- _Dataset_
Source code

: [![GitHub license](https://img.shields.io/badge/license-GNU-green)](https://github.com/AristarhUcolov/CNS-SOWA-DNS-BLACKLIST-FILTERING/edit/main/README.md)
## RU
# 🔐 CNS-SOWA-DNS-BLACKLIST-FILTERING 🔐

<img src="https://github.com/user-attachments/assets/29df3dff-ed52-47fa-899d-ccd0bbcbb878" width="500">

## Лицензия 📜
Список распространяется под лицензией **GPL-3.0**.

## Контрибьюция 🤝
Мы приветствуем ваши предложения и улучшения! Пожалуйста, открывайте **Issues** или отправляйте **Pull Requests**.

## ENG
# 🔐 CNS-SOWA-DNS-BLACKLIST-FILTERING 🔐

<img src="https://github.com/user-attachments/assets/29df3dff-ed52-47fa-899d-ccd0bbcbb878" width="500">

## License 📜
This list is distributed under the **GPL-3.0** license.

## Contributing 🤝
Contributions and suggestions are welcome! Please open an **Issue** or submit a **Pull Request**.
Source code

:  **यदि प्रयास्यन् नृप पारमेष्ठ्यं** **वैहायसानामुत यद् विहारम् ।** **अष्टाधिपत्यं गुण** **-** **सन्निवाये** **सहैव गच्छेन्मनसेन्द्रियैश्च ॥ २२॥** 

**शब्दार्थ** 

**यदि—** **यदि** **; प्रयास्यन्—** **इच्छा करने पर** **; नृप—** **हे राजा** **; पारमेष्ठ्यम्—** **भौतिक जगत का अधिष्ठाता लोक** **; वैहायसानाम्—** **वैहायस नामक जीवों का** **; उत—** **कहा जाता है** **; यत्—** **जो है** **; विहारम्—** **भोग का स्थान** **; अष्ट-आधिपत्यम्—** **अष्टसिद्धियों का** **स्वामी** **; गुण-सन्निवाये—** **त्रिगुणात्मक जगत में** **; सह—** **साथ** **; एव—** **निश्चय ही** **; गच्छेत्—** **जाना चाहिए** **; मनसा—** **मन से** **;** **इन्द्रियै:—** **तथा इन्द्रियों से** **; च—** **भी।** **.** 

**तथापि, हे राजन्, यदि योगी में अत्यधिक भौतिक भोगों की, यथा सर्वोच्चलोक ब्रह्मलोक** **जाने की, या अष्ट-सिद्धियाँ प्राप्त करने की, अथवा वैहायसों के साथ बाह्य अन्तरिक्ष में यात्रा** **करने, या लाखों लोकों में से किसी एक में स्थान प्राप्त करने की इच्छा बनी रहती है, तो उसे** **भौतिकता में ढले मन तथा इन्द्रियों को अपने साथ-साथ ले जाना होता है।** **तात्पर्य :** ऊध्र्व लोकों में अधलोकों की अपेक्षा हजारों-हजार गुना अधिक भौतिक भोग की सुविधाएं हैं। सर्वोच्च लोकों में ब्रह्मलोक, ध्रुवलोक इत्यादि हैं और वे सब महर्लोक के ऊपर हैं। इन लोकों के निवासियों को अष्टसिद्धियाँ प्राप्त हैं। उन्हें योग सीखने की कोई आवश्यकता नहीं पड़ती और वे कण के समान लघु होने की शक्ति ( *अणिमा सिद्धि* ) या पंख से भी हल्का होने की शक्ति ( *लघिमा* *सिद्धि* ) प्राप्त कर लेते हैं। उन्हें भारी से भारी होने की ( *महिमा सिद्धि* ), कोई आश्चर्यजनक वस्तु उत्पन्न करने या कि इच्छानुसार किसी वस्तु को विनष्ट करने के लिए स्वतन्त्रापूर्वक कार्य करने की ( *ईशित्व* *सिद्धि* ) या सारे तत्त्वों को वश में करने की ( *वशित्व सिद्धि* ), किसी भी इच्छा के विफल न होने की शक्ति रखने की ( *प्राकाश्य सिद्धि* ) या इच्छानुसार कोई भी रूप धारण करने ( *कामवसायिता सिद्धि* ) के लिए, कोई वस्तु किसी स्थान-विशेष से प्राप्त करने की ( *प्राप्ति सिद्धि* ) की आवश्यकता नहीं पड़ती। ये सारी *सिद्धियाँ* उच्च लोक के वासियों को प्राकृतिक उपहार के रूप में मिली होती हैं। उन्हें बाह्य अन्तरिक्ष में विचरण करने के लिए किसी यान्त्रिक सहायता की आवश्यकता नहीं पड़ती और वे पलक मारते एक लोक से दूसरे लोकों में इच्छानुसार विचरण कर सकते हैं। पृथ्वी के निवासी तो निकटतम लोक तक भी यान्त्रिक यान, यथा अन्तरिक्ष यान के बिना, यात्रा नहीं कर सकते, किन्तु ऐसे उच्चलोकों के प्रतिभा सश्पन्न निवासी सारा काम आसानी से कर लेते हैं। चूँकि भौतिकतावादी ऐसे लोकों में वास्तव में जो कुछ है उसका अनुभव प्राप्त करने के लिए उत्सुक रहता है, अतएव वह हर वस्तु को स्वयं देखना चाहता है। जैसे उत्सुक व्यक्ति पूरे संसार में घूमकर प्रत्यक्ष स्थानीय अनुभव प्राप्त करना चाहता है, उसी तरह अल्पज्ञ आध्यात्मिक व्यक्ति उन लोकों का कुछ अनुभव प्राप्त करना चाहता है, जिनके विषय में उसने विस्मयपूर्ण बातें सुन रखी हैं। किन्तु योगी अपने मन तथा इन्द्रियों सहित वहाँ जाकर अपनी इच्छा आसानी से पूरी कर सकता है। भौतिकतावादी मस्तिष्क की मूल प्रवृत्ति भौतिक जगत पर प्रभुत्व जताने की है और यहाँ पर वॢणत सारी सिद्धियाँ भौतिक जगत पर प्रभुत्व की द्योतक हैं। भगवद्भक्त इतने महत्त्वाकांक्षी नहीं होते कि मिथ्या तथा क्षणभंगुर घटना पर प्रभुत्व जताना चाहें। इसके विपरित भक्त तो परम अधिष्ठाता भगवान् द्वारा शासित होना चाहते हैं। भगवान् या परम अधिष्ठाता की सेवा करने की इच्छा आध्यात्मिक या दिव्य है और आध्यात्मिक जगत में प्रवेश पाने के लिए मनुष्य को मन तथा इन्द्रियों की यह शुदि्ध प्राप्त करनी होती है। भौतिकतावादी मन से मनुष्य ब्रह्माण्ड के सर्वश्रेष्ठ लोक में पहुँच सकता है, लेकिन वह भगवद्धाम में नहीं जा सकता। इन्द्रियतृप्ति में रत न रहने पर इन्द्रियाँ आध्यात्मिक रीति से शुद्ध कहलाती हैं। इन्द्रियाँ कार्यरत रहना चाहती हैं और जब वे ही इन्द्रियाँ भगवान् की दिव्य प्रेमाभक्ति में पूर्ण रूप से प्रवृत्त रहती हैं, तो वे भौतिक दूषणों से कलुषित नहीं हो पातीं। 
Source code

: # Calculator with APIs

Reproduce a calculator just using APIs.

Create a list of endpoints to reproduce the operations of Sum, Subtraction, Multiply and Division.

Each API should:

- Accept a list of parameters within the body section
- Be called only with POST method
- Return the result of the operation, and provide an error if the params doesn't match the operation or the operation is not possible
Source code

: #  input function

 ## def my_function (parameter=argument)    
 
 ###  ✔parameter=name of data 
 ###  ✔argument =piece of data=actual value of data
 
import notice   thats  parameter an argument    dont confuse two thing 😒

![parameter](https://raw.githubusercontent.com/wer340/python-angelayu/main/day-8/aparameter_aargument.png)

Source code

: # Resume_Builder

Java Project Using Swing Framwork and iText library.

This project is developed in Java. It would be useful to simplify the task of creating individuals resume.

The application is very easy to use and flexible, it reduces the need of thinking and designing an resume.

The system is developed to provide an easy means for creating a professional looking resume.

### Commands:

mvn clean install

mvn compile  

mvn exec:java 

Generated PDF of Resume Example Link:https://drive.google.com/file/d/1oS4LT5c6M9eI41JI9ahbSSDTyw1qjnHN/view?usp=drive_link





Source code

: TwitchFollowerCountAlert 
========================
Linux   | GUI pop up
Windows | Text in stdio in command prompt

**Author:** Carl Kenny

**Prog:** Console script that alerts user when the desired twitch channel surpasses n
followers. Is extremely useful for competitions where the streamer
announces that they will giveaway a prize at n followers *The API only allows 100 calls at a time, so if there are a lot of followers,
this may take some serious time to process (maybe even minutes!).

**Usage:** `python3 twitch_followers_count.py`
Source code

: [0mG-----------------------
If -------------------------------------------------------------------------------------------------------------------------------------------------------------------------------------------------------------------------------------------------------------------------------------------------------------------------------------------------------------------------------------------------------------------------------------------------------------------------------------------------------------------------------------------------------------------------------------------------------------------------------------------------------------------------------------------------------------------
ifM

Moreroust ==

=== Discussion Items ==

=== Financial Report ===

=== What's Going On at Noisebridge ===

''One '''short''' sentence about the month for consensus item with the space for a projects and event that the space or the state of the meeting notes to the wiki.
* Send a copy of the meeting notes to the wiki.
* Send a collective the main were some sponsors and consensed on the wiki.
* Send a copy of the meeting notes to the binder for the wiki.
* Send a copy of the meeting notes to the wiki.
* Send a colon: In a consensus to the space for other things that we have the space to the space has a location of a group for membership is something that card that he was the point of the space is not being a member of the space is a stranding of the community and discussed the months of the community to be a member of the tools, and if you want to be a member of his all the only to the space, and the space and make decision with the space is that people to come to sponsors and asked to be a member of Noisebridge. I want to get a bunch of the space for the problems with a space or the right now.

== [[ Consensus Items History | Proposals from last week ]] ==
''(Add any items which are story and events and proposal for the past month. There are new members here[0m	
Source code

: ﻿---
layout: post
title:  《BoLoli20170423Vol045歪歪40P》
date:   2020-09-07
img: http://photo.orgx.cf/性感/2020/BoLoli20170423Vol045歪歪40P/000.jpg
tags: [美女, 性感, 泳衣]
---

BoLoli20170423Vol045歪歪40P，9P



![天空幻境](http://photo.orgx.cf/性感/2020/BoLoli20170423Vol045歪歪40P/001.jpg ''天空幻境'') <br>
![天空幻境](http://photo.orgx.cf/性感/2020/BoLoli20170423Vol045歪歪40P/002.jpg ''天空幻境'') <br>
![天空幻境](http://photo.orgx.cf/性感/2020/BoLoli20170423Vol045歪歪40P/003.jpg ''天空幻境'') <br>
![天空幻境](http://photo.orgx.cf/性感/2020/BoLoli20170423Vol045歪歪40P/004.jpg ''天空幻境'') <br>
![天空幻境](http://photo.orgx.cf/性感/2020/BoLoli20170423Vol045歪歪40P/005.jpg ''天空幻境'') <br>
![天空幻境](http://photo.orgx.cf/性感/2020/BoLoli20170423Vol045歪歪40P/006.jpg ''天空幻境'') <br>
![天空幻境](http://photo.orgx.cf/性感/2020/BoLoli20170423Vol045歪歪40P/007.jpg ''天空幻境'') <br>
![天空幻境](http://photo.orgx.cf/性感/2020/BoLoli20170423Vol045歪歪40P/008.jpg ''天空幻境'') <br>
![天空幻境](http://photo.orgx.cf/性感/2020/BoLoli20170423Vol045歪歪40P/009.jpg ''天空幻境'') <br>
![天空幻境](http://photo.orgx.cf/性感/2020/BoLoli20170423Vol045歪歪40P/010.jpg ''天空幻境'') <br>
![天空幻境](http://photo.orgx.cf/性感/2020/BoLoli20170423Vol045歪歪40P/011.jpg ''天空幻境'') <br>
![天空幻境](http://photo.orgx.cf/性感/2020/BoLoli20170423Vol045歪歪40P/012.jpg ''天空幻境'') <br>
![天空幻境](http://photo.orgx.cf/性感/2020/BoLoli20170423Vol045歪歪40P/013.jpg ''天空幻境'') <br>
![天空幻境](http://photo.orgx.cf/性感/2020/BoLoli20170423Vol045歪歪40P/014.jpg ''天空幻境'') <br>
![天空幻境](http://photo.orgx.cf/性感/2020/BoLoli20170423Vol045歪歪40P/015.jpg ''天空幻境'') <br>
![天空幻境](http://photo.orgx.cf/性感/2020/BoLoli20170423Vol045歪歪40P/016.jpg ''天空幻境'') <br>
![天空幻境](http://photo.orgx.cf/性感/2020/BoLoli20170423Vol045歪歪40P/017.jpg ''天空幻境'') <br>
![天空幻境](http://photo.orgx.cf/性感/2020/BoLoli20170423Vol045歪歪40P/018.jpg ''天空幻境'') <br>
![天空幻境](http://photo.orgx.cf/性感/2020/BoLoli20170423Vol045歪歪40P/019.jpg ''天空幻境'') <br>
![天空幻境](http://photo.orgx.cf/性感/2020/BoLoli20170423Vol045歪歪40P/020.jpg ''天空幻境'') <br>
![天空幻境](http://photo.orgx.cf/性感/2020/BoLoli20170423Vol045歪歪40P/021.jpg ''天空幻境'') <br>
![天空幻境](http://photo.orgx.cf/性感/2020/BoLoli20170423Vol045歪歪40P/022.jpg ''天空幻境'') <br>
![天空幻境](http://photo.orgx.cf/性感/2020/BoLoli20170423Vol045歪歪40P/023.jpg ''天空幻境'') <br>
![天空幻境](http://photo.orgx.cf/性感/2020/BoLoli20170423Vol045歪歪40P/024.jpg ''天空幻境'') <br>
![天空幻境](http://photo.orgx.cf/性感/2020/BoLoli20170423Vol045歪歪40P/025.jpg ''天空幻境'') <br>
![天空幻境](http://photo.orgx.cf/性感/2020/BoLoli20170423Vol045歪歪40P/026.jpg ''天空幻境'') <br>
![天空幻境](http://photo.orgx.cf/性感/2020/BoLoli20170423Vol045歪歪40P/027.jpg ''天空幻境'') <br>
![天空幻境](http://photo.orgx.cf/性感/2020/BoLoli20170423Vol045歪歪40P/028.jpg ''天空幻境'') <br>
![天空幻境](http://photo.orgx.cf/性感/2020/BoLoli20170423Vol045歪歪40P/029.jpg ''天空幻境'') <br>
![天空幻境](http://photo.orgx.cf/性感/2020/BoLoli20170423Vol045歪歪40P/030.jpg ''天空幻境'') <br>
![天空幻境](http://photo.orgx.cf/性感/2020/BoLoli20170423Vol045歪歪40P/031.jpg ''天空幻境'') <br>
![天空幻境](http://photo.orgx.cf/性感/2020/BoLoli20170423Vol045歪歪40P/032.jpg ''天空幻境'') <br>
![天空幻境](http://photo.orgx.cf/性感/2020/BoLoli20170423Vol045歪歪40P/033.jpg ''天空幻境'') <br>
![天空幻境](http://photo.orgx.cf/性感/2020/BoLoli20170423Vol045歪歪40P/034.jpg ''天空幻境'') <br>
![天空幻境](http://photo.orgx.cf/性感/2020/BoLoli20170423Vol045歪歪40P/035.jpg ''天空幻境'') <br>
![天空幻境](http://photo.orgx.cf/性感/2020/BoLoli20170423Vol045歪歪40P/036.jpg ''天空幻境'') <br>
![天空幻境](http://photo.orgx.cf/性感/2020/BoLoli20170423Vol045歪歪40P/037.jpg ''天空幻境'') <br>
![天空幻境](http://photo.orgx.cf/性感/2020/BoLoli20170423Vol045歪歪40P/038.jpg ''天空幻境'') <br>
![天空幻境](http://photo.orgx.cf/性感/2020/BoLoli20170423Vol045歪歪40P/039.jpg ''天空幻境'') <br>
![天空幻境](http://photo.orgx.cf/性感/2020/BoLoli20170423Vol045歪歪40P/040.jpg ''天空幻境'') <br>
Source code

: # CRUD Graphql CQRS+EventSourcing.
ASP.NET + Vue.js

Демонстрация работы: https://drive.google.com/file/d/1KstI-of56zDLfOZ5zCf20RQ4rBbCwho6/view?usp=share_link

- _What this task involves_
If a line comes after the one containing "इन्द्रियों से** **; च—** **भी।** **.**", leave it out; set down every line of the data before it, and that line itself, exactly.

- _Written reply_
Source code

: [![GitHub license](https://img.shields.io/badge/license-GNU-green)](https://github.com/AristarhUcolov/CNS-SOWA-DNS-BLACKLIST-FILTERING/edit/main/README.md)
## RU
# 🔐 CNS-SOWA-DNS-BLACKLIST-FILTERING 🔐

<img src="https://github.com/user-attachments/assets/29df3dff-ed52-47fa-899d-ccd0bbcbb878" width="500">

## Лицензия 📜
Список распространяется под лицензией **GPL-3.0**.

## Контрибьюция 🤝
Мы приветствуем ваши предложения и улучшения! Пожалуйста, открывайте **Issues** или отправляйте **Pull Requests**.

## ENG
# 🔐 CNS-SOWA-DNS-BLACKLIST-FILTERING 🔐

<img src="https://github.com/user-attachments/assets/29df3dff-ed52-47fa-899d-ccd0bbcbb878" width="500">

## License 📜
This list is distributed under the **GPL-3.0** license.

## Contributing 🤝
Contributions and suggestions are welcome! Please open an **Issue** or submit a **Pull Request**.
Source code

:  **यदि प्रयास्यन् नृप पारमेष्ठ्यं** **वैहायसानामुत यद् विहारम् ।** **अष्टाधिपत्यं गुण** **-** **सन्निवाये** **सहैव गच्छेन्मनसेन्द्रियैश्च ॥ २२॥** 

**शब्दार्थ** 

**यदि—** **यदि** **; प्रयास्यन्—** **इच्छा करने पर** **; नृप—** **हे राजा** **; पारमेष्ठ्यम्—** **भौतिक जगत का अधिष्ठाता लोक** **; वैहायसानाम्—** **वैहायस नामक जीवों का** **; उत—** **कहा जाता है** **; यत्—** **जो है** **; विहारम्—** **भोग का स्थान** **; अष्ट-आधिपत्यम्—** **अष्टसिद्धियों का** **स्वामी** **; गुण-सन्निवाये—** **त्रिगुणात्मक जगत में** **; सह—** **साथ** **; एव—** **निश्चय ही** **; गच्छेत्—** **जाना चाहिए** **; मनसा—** **मन से** **;** **इन्द्रियै:—** **तथा इन्द्रियों से** **; च—** **भी।** **.** 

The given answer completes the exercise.